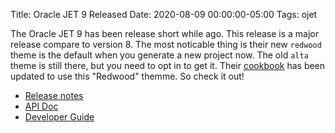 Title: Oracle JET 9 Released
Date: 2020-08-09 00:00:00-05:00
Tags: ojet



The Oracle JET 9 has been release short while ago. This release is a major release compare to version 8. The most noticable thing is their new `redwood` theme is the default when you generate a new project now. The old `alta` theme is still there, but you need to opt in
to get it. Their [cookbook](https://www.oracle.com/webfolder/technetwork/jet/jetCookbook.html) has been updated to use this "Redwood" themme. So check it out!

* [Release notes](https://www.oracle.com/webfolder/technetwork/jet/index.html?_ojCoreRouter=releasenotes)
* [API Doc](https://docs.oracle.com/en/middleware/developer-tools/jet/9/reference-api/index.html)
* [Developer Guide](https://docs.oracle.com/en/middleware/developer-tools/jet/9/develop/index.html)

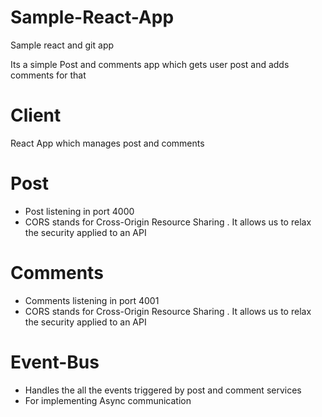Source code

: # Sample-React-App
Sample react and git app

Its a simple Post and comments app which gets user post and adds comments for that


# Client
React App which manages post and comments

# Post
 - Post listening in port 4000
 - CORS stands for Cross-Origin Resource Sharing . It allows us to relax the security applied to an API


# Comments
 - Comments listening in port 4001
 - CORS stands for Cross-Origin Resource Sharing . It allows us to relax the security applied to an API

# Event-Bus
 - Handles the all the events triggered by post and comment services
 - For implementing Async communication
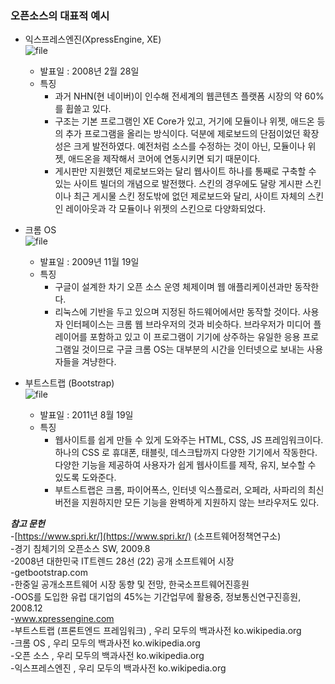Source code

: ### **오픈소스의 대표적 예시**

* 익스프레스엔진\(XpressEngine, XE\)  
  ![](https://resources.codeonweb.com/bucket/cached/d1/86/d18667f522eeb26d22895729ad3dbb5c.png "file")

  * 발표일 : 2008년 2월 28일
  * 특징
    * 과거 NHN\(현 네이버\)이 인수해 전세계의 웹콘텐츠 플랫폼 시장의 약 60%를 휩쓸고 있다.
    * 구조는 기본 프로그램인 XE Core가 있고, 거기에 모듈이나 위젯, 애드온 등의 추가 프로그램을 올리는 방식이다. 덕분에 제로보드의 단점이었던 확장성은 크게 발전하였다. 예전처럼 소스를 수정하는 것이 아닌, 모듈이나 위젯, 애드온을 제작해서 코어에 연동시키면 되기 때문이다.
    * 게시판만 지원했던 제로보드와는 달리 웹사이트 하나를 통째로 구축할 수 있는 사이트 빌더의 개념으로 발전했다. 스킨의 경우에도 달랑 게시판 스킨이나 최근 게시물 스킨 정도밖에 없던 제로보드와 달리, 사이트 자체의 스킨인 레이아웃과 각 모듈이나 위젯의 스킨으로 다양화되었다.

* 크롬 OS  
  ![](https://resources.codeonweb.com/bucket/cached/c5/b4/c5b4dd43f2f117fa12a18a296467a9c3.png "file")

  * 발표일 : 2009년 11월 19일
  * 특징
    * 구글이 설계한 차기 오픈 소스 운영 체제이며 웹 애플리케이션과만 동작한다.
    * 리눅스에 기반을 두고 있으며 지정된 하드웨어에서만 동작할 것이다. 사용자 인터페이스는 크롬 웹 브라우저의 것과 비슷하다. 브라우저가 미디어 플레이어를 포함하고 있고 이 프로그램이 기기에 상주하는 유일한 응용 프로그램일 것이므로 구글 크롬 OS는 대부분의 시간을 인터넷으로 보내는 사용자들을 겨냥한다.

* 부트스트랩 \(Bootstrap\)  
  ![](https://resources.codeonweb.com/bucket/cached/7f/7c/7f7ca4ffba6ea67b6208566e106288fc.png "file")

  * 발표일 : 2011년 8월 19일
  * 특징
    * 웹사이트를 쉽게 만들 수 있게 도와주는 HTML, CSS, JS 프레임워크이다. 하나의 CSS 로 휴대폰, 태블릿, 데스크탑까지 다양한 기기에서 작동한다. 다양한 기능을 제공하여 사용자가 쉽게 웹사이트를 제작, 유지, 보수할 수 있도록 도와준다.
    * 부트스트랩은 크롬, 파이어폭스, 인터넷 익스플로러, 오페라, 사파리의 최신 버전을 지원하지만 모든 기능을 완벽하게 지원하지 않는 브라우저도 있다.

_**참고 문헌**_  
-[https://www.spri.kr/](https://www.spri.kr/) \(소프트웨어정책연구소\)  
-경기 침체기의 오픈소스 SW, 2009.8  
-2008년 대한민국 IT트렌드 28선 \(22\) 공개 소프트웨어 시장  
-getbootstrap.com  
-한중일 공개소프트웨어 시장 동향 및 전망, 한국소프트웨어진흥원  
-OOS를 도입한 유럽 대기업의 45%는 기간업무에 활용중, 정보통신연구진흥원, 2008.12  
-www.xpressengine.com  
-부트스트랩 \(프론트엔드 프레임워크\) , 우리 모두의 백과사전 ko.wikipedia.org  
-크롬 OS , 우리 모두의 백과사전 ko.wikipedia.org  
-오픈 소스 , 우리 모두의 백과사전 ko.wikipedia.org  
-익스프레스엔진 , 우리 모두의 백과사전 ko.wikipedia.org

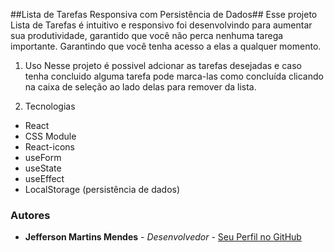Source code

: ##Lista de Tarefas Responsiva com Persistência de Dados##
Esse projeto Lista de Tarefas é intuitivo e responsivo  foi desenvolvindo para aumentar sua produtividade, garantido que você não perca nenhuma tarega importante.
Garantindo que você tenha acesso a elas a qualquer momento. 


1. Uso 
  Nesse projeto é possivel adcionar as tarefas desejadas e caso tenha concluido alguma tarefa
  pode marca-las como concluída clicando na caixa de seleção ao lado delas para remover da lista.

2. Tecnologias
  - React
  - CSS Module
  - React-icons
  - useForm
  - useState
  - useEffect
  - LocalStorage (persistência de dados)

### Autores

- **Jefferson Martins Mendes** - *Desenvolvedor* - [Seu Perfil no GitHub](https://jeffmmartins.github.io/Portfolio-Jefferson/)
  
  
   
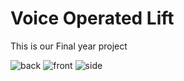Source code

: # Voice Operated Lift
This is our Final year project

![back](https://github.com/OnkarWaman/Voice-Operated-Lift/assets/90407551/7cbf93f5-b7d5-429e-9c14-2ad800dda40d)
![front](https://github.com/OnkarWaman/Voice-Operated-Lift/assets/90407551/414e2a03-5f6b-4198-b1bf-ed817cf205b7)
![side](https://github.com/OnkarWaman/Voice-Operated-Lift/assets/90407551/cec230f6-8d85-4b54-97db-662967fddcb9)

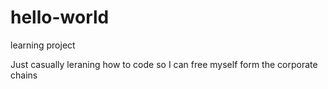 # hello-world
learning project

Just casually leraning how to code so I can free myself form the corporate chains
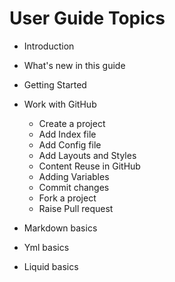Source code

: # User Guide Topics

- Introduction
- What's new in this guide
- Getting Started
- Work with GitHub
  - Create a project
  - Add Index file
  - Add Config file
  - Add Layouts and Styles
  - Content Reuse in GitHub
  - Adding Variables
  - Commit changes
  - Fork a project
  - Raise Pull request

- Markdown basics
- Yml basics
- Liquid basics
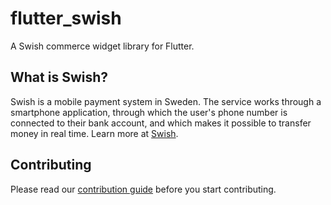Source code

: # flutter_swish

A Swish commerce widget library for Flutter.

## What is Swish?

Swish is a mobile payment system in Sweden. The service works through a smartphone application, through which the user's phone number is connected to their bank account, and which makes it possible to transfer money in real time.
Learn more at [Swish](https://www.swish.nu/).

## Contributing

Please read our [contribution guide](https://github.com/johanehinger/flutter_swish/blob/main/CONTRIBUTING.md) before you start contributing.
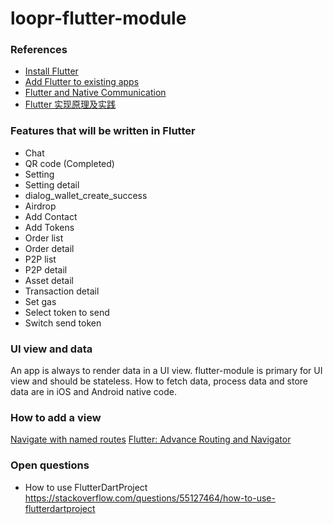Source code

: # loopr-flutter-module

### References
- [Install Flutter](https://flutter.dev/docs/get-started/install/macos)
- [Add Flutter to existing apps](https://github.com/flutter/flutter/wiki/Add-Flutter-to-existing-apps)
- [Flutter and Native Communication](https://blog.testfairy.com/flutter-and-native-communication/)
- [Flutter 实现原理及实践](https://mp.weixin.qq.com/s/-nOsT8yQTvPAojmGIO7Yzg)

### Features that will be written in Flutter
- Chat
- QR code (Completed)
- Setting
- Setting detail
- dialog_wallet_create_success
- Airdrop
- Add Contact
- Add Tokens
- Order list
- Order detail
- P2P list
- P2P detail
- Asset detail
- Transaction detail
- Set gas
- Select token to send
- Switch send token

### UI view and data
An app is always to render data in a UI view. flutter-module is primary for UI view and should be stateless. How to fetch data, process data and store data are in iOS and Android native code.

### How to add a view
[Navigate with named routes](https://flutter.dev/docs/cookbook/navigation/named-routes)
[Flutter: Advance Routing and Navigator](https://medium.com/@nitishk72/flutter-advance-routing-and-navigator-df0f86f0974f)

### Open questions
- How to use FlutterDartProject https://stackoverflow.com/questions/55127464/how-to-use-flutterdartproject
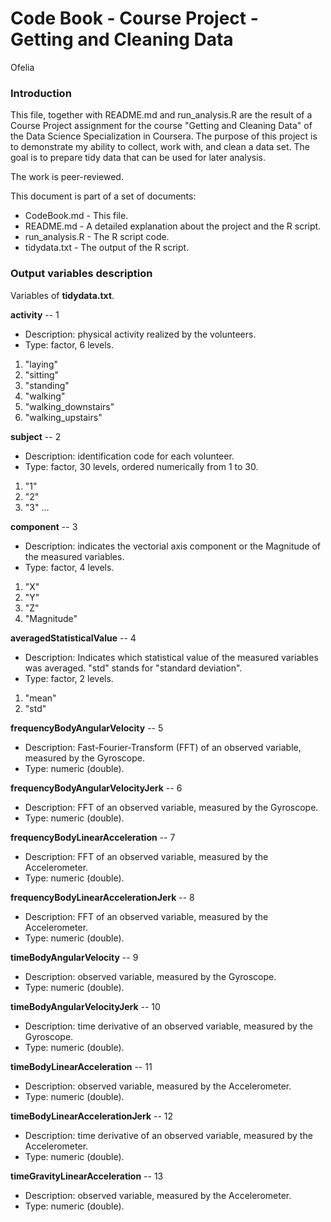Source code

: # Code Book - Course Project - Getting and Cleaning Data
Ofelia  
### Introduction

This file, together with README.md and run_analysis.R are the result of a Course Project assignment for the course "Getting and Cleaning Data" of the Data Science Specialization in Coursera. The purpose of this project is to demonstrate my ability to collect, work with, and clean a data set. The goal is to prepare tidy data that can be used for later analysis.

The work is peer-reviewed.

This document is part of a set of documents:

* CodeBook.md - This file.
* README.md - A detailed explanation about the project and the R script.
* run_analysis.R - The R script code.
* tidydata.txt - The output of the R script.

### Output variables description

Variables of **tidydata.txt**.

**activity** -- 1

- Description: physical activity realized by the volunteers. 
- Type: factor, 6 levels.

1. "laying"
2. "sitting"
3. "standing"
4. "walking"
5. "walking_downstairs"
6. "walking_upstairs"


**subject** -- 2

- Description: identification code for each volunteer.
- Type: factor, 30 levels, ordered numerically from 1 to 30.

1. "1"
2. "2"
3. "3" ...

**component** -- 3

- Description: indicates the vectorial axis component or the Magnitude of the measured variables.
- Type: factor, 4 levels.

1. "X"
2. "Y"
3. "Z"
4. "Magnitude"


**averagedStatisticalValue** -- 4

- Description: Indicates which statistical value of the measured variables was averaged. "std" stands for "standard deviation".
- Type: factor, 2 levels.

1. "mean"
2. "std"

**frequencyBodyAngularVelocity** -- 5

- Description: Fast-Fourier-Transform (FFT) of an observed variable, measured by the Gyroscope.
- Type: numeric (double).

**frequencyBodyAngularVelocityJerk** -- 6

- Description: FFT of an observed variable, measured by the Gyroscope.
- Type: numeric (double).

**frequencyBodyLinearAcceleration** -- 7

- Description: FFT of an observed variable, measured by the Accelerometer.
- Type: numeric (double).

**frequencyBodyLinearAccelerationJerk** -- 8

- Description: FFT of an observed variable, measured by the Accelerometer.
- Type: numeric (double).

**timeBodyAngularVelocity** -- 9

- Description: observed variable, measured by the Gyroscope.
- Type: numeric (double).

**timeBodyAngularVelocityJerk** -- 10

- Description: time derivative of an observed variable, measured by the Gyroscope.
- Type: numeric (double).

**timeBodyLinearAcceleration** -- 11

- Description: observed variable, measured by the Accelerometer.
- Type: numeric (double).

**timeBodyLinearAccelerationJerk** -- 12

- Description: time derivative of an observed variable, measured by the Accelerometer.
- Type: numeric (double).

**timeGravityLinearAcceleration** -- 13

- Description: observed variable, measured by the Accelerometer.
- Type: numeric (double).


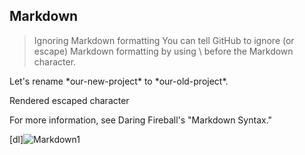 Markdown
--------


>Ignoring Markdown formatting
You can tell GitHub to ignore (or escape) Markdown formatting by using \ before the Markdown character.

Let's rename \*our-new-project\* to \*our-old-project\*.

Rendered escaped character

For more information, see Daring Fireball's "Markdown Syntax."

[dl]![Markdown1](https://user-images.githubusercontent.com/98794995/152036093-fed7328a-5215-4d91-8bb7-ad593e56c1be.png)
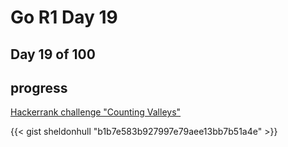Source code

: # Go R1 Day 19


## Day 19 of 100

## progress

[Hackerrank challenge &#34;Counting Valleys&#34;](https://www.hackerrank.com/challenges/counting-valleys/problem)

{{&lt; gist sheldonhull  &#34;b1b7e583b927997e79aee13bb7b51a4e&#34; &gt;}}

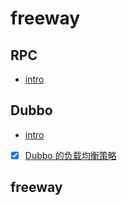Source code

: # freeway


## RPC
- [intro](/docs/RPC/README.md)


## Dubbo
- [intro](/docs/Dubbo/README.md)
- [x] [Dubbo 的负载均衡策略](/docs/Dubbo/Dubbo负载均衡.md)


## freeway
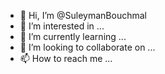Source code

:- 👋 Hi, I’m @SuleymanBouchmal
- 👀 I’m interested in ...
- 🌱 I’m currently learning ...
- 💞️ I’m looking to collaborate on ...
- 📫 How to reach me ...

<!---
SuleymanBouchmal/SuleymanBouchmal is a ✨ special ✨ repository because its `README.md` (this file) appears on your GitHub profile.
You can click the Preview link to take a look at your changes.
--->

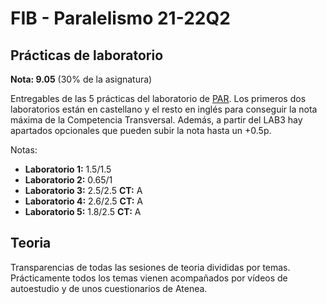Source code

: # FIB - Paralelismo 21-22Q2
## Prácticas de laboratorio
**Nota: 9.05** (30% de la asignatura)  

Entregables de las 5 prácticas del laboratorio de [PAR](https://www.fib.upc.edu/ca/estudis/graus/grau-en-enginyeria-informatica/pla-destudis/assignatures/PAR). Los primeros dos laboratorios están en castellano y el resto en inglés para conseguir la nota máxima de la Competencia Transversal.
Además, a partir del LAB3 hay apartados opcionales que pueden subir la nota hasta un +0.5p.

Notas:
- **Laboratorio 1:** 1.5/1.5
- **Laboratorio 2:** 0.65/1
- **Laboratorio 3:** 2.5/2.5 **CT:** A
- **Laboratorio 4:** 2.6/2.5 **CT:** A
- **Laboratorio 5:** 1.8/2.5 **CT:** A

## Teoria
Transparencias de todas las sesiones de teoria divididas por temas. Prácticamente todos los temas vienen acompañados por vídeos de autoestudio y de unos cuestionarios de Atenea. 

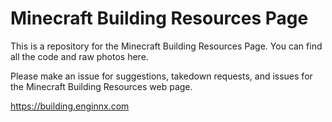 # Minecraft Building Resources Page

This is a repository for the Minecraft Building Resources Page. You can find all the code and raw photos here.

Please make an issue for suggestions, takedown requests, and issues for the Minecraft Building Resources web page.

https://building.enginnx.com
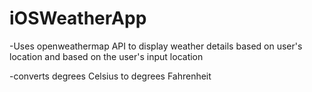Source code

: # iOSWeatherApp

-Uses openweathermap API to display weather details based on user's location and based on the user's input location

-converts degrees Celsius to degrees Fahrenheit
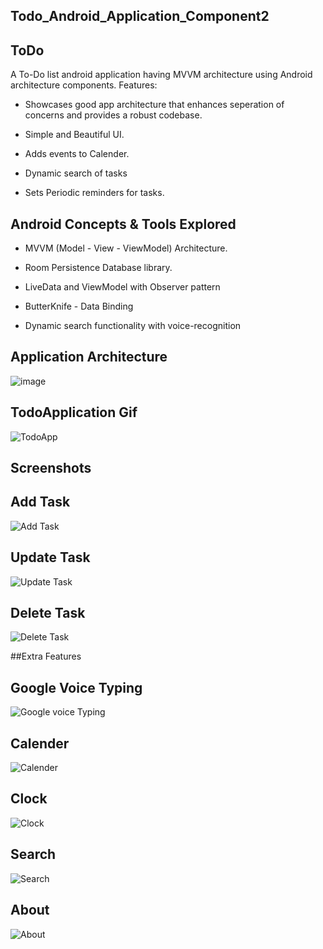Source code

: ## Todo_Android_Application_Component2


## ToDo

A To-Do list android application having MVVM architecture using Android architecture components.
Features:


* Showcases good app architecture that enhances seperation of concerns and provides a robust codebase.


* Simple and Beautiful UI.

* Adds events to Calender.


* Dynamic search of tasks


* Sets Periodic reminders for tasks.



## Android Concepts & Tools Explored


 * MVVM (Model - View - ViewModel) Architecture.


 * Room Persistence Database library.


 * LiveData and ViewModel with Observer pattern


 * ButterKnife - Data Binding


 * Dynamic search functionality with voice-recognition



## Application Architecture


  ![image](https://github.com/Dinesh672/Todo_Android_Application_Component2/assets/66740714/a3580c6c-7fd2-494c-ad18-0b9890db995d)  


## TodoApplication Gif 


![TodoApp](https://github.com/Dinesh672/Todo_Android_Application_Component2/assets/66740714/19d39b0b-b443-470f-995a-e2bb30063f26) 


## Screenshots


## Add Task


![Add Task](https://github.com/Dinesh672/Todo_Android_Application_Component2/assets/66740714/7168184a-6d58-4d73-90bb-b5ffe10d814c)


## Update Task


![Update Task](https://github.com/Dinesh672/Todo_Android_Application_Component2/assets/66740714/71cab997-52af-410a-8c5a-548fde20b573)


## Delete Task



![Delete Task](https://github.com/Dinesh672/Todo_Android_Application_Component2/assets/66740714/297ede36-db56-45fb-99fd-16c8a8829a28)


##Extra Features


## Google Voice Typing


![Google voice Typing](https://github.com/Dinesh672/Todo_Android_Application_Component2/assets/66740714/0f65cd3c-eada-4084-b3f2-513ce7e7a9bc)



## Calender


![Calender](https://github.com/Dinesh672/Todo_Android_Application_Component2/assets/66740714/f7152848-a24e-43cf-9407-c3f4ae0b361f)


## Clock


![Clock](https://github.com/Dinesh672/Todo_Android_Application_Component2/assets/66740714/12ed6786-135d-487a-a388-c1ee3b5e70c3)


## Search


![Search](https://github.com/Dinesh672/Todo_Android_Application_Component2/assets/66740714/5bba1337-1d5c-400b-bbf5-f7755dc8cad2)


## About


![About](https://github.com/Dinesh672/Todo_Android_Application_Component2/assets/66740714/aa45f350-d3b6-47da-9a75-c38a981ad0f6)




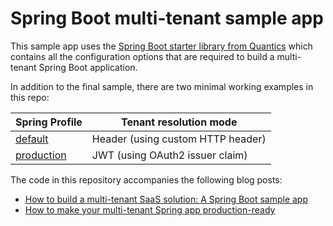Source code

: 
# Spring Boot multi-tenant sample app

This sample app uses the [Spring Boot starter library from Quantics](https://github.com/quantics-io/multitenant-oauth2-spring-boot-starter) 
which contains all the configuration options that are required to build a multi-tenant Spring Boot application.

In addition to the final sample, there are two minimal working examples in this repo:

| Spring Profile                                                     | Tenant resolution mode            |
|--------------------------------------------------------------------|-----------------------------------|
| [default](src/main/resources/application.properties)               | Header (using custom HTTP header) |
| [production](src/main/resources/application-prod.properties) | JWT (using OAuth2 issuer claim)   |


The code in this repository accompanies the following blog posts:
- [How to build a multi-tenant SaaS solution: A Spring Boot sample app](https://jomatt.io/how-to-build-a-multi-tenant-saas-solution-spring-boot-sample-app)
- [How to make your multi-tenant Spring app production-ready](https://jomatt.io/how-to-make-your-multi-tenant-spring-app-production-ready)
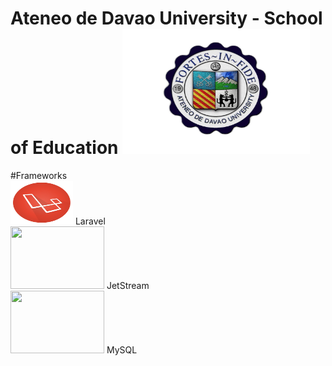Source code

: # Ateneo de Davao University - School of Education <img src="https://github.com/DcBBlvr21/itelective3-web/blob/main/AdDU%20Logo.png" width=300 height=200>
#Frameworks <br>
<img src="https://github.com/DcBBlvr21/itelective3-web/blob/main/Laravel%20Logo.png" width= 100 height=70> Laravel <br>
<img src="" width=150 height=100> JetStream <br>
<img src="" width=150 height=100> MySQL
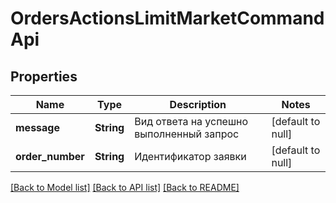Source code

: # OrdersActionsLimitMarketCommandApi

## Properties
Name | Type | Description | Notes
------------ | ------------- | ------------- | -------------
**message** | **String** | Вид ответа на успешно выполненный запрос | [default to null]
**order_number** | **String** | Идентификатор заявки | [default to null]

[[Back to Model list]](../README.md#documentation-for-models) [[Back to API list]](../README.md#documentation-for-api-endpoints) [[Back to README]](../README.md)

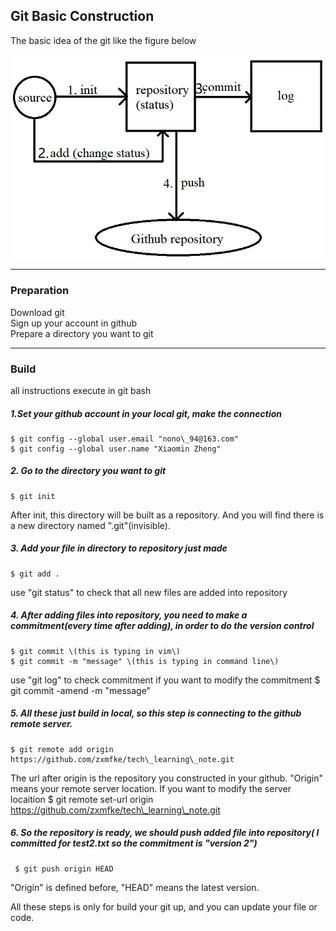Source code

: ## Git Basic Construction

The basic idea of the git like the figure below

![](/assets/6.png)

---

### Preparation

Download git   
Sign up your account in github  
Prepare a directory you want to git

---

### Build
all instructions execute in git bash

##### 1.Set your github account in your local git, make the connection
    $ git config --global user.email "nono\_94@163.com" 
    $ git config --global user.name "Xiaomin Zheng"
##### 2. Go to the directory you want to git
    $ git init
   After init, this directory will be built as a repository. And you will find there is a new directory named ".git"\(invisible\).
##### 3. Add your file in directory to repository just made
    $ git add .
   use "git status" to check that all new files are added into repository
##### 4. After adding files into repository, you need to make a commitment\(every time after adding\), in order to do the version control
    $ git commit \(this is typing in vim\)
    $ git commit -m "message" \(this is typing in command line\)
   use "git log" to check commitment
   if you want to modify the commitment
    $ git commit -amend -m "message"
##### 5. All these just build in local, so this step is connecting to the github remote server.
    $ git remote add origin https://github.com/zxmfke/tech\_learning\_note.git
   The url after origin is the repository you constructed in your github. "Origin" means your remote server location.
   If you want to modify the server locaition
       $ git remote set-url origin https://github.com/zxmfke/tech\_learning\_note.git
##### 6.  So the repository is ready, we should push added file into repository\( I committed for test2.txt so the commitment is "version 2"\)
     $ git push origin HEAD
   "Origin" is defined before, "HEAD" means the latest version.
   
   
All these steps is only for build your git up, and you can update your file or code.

+ + + +

(DIRECTIONS FOR THIS TASK)
Exact repeat of the material above: every line from the one with "- **Laboratorio 1:** 1.5/1.5" through the one with "## Delete Task", endpoints included, and nothing more. No pictures.

(TASK OUTPUT)
- **Laboratorio 1:** 1.5/1.5
- **Laboratorio 2:** 0.65/1
- **Laboratorio 3:** 2.5/2.5 **CT:** A
- **Laboratorio 4:** 2.6/2.5 **CT:** A
- **Laboratorio 5:** 1.8/2.5 **CT:** A

## Teoria
Transparencias de todas las sesiones de teoria divididas por temas. Prácticamente todos los temas vienen acompañados por vídeos de autoestudio y de unos cuestionarios de Atenea. 

 # Minecraft Building Resources Page

This is a repository for the Minecraft Building Resources Page. You can find all the code and raw photos here.

Please make an issue for suggestions, takedown requests, and issues for the Minecraft Building Resources web page.

https://building.enginnx.com
Source code

: # iOSWeatherApp

-Uses openweathermap API to display weather details based on user's location and based on the user's input location

-converts degrees Celsius to degrees Fahrenheit
Source code

: ## Todo_Android_Application_Component2


## ToDo

A To-Do list android application having MVVM architecture using Android architecture components.
Features:


* Showcases good app architecture that enhances seperation of concerns and provides a robust codebase.


* Simple and Beautiful UI.

* Adds events to Calender.


* Dynamic search of tasks


* Sets Periodic reminders for tasks.



## Android Concepts & Tools Explored


 * MVVM (Model - View - ViewModel) Architecture.


 * Room Persistence Database library.


 * LiveData and ViewModel with Observer pattern


 * ButterKnife - Data Binding


 * Dynamic search functionality with voice-recognition



## Application Architecture


  ![image](https://github.com/Dinesh672/Todo_Android_Application_Component2/assets/66740714/a3580c6c-7fd2-494c-ad18-0b9890db995d)  


## TodoApplication Gif 


![TodoApp](https://github.com/Dinesh672/Todo_Android_Application_Component2/assets/66740714/19d39b0b-b443-470f-995a-e2bb30063f26) 


## Screenshots


## Add Task


![Add Task](https://github.com/Dinesh672/Todo_Android_Application_Component2/assets/66740714/7168184a-6d58-4d73-90bb-b5ffe10d814c)


## Update Task


![Update Task](https://github.com/Dinesh672/Todo_Android_Application_Component2/assets/66740714/71cab997-52af-410a-8c5a-548fde20b573)


## Delete Task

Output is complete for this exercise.